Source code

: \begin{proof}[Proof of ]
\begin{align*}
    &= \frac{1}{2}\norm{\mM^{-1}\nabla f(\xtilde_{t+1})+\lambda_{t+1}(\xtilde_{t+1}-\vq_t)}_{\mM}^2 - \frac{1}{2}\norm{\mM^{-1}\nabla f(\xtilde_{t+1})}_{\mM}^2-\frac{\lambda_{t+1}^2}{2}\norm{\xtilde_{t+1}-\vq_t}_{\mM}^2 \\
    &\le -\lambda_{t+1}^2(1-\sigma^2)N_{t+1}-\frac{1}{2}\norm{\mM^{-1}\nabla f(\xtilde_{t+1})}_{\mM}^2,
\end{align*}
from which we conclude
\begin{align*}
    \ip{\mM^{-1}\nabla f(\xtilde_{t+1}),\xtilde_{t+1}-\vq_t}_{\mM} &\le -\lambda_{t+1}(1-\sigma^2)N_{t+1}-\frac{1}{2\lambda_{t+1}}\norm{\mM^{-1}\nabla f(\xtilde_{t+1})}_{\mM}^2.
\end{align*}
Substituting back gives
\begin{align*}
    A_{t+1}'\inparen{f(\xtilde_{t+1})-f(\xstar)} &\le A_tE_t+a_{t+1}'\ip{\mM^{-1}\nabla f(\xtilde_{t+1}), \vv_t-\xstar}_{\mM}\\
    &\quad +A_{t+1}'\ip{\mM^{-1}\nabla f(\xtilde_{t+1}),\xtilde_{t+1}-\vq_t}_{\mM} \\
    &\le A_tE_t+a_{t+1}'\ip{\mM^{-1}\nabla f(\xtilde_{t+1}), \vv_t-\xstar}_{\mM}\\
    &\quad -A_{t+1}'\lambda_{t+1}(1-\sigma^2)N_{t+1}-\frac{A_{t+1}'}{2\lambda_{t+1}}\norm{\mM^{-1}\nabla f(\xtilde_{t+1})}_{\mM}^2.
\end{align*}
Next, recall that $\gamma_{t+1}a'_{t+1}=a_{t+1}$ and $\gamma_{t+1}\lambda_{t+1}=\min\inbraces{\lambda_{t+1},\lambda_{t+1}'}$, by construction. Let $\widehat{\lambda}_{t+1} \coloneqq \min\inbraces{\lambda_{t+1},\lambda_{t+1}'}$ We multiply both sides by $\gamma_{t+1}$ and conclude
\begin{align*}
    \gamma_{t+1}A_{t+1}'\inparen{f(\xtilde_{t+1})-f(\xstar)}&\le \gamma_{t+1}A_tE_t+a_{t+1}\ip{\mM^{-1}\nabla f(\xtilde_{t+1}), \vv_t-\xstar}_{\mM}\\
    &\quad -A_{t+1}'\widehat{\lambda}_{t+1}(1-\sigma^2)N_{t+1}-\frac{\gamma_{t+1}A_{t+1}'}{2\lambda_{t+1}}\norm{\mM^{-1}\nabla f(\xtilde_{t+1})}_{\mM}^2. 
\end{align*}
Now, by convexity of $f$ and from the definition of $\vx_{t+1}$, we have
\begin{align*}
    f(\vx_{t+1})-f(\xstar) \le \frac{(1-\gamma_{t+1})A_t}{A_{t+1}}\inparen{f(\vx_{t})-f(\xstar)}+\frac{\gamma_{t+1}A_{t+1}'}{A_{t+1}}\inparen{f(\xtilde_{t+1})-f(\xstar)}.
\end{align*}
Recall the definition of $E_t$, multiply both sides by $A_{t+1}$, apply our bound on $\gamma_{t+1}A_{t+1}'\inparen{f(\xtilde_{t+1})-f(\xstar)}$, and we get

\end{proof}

* * *

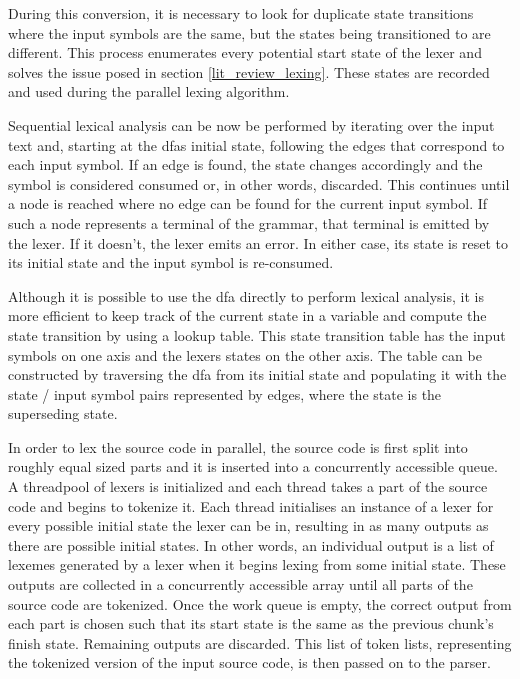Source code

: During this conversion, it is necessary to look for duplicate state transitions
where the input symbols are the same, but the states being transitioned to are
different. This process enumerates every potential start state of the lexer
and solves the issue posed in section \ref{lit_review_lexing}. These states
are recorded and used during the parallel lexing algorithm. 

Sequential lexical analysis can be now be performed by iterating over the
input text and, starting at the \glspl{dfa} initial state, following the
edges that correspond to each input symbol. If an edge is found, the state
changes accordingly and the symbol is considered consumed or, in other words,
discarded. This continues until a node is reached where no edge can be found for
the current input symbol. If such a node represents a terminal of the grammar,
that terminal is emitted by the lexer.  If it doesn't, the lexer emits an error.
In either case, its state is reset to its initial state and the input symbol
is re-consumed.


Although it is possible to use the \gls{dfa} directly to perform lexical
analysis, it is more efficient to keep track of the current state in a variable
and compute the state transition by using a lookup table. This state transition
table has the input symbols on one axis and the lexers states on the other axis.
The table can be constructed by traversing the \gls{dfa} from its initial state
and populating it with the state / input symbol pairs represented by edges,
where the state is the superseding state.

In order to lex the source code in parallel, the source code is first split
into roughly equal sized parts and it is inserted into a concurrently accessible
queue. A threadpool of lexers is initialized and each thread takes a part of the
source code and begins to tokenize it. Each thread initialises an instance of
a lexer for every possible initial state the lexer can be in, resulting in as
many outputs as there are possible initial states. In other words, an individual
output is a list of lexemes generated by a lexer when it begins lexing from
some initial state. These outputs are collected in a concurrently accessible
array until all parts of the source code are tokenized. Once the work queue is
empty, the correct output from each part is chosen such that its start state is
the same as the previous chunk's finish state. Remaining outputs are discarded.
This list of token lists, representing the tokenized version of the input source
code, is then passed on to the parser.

→ Task directions:
Report, for the data above, every line in which the string "parallel" appears.

→ Result of this task:
are recorded and used during the parallel lexing algorithm. 
In order to lex the source code in parallel, the source code is first split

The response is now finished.